Among Wiener’s campaign refrains is that the housing squeeze propped up President Donald Trump. Unaffordability pushes people into risky behavior, he said, and high prices and overregulation in blue states have caused population — and potentially Congressional seats — to migrate to red states.
Still, there’s evidence that a national conversation is worth having, and Wiener and the YIMBYs have already put housing creation into the zeitgeist for local lawmakers. Conservatives in Indiana have approved a pro-housing omnibus, liberal gubernatorial candidates in California are calling for deregulation and Congress is showing rare glimpses of bipartisanship over the issue.
That doesn’t mean his journey east will be easy. “There are complexities that exist only in D.C., and there is a level of toxicity that has been building for a while that does make things harder,” he said. “But building coalitions and building power require the same skill sets.”
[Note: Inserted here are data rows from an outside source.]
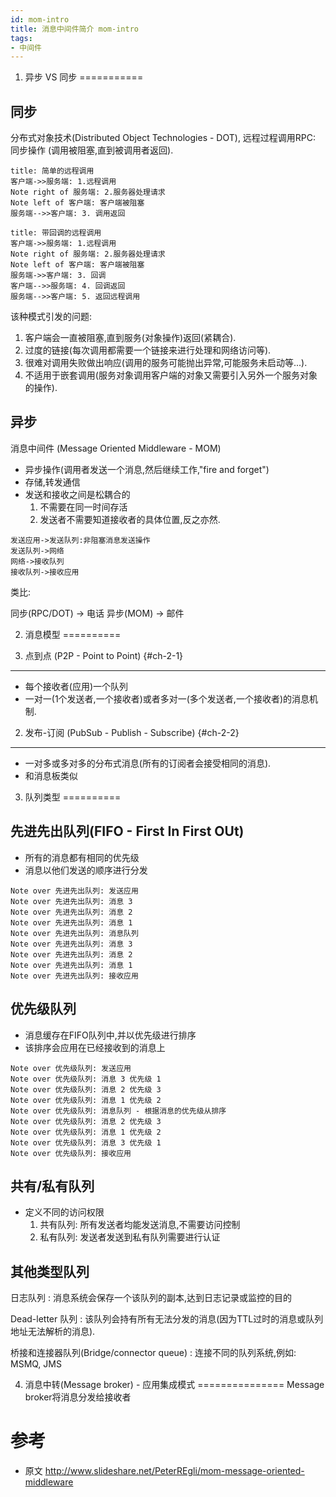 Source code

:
 ```yaml
---
id: mom-intro
title: 消息中间件简介 mom-intro
tags:
- 中间件
---
```


1. 异步 VS 同步
===========

同步
----
分布式对象技术(Distributed Object Technologies - DOT), 远程过程调用RPC:  同步操作 (调用被阻塞,直到被调用者返回).
<!--more-->

```sequence
title: 简单的远程调用
客户端->>服务端: 1.远程调用
Note right of 服务端: 2.服务器处理请求
Note left of 客户端: 客户端被阻塞
服务端-->>客户端: 3. 调用返回
```
```sequence
title: 带回调的远程调用
客户端->>服务端: 1.远程调用
Note right of 服务端: 2.服务器处理请求
Note left of 客户端: 客户端被阻塞
服务端->>客户端: 3. 回调
客户端-->>服务端: 4. 回调返回
服务端-->>客户端: 5. 返回远程调用
```

该种模式引发的问题:

1. 客户端会一直被阻塞,直到服务(对象操作)返回(紧耦合).
2. 过度的链接(每次调用都需要一个链接来进行处理和网络访问等).
3. 很难对调用失败做出响应(调用的服务可能抛出异常,可能服务未启动等...).
4. 不适用于嵌套调用(服务对象调用客户端的对象又需要引入另外一个服务对象的操作).

异步
----

消息中间件 (Message Oriented Middleware - MOM)

* 异步操作(调用者发送一个消息,然后继续工作,"fire and forget")
* 存储,转发通信
* 发送和接收之间是松耦合的
	1. 不需要在同一时间存活
	2. 发送者不需要知道接收者的具体位置,反之亦然.
	
```sequence
发送应用->发送队列:非阻塞消息发送操作
发送队列->网络
网络->接收队列
接收队列->接收应用
```

类比:

同步(RPC/DOT) -> 电话
异步(MOM) -> 邮件

2. 消息模型
==========

1. 点到点 (P2P - Point to Point) {#ch-2-1}
------

* 每个接收者(应用)一个队列
* 一对一(1个发送者,一个接收者)或者多对一(多个发送者,一个接收者)的消息机制.

2. 发布-订阅 (PubSub - Publish - Subscribe) {#ch-2-2}
--------
* 一对多或多对多的分布式消息(所有的订阅者会接受相同的消息).
* 和消息板类似

3. 队列类型
==========

先进先出队列(FIFO - First In First OUt)
-----------
* 所有的消息都有相同的优先级
* 消息以他们发送的顺序进行分发

```sequence
Note over 先进先出队列: 发送应用
Note over 先进先出队列: 消息 3
Note over 先进先出队列: 消息 2
Note over 先进先出队列: 消息 1
Note over 先进先出队列: 消息队列
Note over 先进先出队列: 消息 3
Note over 先进先出队列: 消息 2
Note over 先进先出队列: 消息 1
Note over 先进先出队列: 接收应用
```

优先级队列
---------
* 消息缓存在FIFO队列中,并以优先级进行排序
* 该排序会应用在已经接收到的消息上

```sequence
Note over 优先级队列: 发送应用
Note over 优先级队列: 消息 3 优先级 1
Note over 优先级队列: 消息 2 优先级 3
Note over 优先级队列: 消息 1 优先级 2
Note over 优先级队列: 消息队列 - 根据消息的优先级从排序
Note over 优先级队列: 消息 2 优先级 3
Note over 优先级队列: 消息 1 优先级 2
Note over 优先级队列: 消息 3 优先级 1
Note over 优先级队列: 接收应用
```

共有/私有队列
-----------
* 定义不同的访问权限
	1. 共有队列: 所有发送者均能发送消息,不需要访问控制
	2. 私有队列: 发送者发送到私有队列需要进行认证
	
其他类型队列
-------

日志队列
: 消息系统会保存一个该队列的副本,达到日志记录或监控的目的

Dead-letter 队列
: 该队列会持有所有无法分发的消息(因为TTL过时的消息或队列地址无法解析的消息).

桥接和连接器队列(Bridge/connector queue)
: 连接不同的队列系统,例如: MSMQ, JMS

4. 消息中转(Message broker) - 应用集成模式
===============
Message broker将消息分发给接收者



参考
====
* 原文 http://www.slideshare.net/PeterREgli/mom-message-oriented-middleware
It’s a heady image for the YIMBYs, their homegrown ideas gaining power on a national stage, even if it means Wiener relinquishing the local movement. Years ago, Foote, the executive director of the activist arm, urged him not to leave local San Francisco politics for the state capitol, calling Sacramento a “garbage hole.”
But now Foote sees things differently. Wiener’s ascent to Washington D.C. would be a gain for the movement at large, she said.
“There is a real hope that Congress can get on the housing issue, literally right now,” Foote said. “We need people like Scott there.”